What would illness look like if these tools to promote empowerment through illness were commonplace in health care?

One program at New York's Mount Sinai Medical Center, Woman to Woman, has tried to find out. The program has paired more than 1,100 women with newly-diagnosed gynecologic cancers with peer volunteers who have lived through ovarian or cervical cancer themselves. These volunteer cancer survivors serve as guides and social supports, helping the newly diagnosed not only cope but also find meaning in living with the same disease. The result is not just a medical intervention, but a healing community.

There is a potential downside, however, to pushing empowerment as a mandatory coping strategy and creating too great an expectation that a person will overcome -- physically or spiritually -- their affliction. This line of thinking may give too much power to the illness itself, when in fact many patients simply wish they could get beyond feeling sick.

Breast cancer survivors like Barbara Ehrenreich have pointed out that the pressure to take up the fight against cancer can feel more burdensome than liberating. Adopting a militant stance against one's disease or feigning an unwaveringly positive outlook are certainly not the only options for productive meaning-making when facing illness. Instead, the ways we come to grips with infirmity are as unique and essential as any other aspect of our personhood. For some patients, illness can open the door to a fulfilling and nurturing social community that may not have existed before. Others may discover new aspects of their personalities that emerge through the process of coping with illnesses.

Whether the ways we understand and find purpose for ourselves in the context of illness are optimistic or realistic, public or understated, or ending in remission or relapse, what is ultimately important is that they help us keep sight of the selves we want to be even in the face of our own mortality.

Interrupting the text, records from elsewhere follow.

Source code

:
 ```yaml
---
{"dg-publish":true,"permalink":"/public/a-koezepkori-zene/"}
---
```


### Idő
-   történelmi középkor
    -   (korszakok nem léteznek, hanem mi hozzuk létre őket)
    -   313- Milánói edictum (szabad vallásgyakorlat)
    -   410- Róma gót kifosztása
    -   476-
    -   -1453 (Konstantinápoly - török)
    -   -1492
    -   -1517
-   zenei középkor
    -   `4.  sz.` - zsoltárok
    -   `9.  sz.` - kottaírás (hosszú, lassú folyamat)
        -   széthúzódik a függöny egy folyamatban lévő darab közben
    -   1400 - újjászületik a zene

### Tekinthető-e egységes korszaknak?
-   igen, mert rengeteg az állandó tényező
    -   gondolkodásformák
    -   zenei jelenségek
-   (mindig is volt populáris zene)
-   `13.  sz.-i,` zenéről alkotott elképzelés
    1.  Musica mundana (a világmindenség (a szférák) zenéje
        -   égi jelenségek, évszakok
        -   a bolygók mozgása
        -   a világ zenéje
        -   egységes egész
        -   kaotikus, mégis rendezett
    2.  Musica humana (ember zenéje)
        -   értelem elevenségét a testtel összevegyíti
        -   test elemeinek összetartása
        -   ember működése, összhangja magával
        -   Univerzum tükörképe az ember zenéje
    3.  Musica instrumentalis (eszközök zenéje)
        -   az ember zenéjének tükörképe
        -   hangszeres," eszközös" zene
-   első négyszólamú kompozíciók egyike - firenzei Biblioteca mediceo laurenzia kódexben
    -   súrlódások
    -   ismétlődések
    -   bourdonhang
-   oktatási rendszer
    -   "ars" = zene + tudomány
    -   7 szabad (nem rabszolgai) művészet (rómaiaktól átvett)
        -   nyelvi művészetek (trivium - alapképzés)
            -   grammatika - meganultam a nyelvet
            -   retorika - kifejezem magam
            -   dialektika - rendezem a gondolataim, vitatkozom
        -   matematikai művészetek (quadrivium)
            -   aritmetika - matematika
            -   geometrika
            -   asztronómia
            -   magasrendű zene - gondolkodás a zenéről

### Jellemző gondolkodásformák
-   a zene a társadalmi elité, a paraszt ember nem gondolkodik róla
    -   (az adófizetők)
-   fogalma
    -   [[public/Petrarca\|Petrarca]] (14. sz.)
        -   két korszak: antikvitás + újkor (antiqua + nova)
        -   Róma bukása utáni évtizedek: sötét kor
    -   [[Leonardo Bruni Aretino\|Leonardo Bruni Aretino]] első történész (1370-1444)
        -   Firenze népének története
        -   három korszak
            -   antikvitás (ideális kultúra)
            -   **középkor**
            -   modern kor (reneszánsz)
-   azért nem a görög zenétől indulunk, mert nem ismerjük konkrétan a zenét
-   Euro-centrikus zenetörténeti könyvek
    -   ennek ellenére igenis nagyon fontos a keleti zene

For Robert Castoro, who is now in remission and applying to college, the experience of overcoming illness and survivorship is now the lens through which he sees himself. As he wrote in his college essay:

Each day I spent in the hospital wasn't another day I had cancer it was another day closer to being cancer free. I went through over 18 cycles of chemotherapy and had six surgeries on my leg. In under a year, I beat cancer; I can play soccer again; I can run a mile in under six minutes; I made the honor roll; and I stayed in AP courses and was never home schooled. I had the courage, bravery and right mind set. Having cancer doesn't define me, but how I fought does.